The chain of terrorist attacks that killed at least 129 people in Paris on Nov. 13 was deeply personal for Kethia Harris. Harris was not only friends with Nohemi Gonzalez, the young American woman who died in Paris, but she had also grown up in the same French town as one of the terrorists.
“Courcouronnes is such a small city,” said Harris, a 25-year-old interior designer currently living in Los Angeles. “We might have crossed paths.”
But Harris doesn’t remember ever meeting Omar Mostefai, the 29-year-old who shot at dozens of Parisians at Bataclan Concert Hall before he threw himself into the crowd and activated his suicide bomber’s vest.
As shocking as it was to hear that the terrorist had lived in Courcouronnes, a quiet French suburb where Harris climbed trees and picked chestnuts as a child, she was not entirely surprised. She had become somewhat desensitized to terror.
“You hear about these terrorist attacks so often, one after the other, back-to-back,” she said.
On the same day as the Paris attacks, a suicide bomber in Baghdad killed 18 people.
One day before the Paris attacks, two suicide bombings in Beirut claimed 43 civilian lives.
“It’s come to a point where you just have to be careful wherever you go,” Harris said. “I’m not sure I can go anywhere.
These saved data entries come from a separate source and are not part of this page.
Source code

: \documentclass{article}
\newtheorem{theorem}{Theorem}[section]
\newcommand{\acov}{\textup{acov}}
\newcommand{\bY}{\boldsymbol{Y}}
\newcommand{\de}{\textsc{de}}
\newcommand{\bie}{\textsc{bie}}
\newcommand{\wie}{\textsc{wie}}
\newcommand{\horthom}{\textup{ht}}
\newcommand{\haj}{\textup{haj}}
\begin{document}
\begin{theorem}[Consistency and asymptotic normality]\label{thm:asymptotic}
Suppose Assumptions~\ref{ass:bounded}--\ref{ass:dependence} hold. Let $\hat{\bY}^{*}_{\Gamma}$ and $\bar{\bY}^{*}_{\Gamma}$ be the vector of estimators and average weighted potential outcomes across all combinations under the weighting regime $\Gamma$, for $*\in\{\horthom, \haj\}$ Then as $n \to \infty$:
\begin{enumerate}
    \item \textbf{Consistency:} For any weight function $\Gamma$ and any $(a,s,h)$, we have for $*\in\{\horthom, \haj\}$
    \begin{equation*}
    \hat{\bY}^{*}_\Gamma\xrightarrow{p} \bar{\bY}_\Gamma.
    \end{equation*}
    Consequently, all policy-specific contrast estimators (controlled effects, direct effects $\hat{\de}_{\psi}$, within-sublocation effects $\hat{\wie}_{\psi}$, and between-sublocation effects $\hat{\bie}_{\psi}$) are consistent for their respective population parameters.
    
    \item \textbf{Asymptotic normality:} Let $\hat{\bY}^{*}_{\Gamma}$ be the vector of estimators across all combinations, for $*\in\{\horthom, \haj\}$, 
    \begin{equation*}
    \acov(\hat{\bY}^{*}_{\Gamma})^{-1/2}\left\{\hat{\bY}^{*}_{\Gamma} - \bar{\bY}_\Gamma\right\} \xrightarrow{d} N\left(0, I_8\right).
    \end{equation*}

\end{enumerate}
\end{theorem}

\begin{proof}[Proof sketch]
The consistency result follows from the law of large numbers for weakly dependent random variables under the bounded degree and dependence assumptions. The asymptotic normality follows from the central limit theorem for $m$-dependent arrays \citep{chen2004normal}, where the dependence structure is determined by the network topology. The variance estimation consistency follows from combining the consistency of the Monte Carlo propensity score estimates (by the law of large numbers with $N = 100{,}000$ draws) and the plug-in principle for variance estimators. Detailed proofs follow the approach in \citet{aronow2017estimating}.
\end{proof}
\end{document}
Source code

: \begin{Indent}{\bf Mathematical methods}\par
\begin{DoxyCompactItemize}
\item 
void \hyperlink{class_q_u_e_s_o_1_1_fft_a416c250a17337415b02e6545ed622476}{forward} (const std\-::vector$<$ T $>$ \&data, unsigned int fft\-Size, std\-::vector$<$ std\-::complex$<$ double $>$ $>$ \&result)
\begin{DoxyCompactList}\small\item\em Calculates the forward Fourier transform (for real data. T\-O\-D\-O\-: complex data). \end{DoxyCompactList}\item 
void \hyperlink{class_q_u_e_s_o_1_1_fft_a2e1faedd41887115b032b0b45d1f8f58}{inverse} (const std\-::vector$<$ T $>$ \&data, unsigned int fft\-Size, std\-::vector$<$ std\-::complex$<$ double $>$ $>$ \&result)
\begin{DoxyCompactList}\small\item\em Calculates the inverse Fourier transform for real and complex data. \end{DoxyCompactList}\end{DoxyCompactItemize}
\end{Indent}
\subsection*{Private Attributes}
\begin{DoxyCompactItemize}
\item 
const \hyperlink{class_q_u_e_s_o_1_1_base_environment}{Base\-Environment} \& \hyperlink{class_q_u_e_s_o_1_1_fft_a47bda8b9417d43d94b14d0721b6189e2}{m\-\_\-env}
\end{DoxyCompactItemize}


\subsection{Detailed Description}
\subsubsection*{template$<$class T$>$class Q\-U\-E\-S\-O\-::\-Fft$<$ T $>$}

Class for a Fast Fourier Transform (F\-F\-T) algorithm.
It’s almost like we can’t even really live.”
Although Harris’s friends and family in France were safe, her American friend was not.
Her voice softened as she spoke of her friend Nohemi Gonzalez, who died in a restaurant during one of the Paris attacks. Gonzalez was a 23-year-old senior studying abroad in Paris.
Harris and Gonzalez knew each other from school. They both studied design at California State University–Long Beach. Harris remembers having bubble tea with Gonzalez right before she left for Paris in the summer.
Harris remembered how they giggled when Gonzalez offered a spunky correction after someone pronounced Gonzalez’s name wrong.
“She liked to play around and laugh with people,” Harris recalled. “She was very energetic, very sweet, very optimistic.”
Friends remembered Gonzalez, a first generation Mexican-American from El Monte, California, as a hard worker with a lively personality.
Hundreds gathered at the campus in Long Beach for a vigil on Nov. 15. to commemorate Gonzalez and the other 128 people who died in Paris.
The memory of Gonzalez has inspired Harris and her friends to let go of grudges and cherish life.
“I reconnected with three people I love so much over the weekend,” she said. “We dropped all the drama. Today, I want to make sure everybody I love knows I love them.”
“She seemed so forgiving and open to a conversation,” Harris said of Gonzalez. “She didn’t seem to have a barrier toward people and was always friendly. I know now that I should be living life fully and not be so afraid of today’s world.”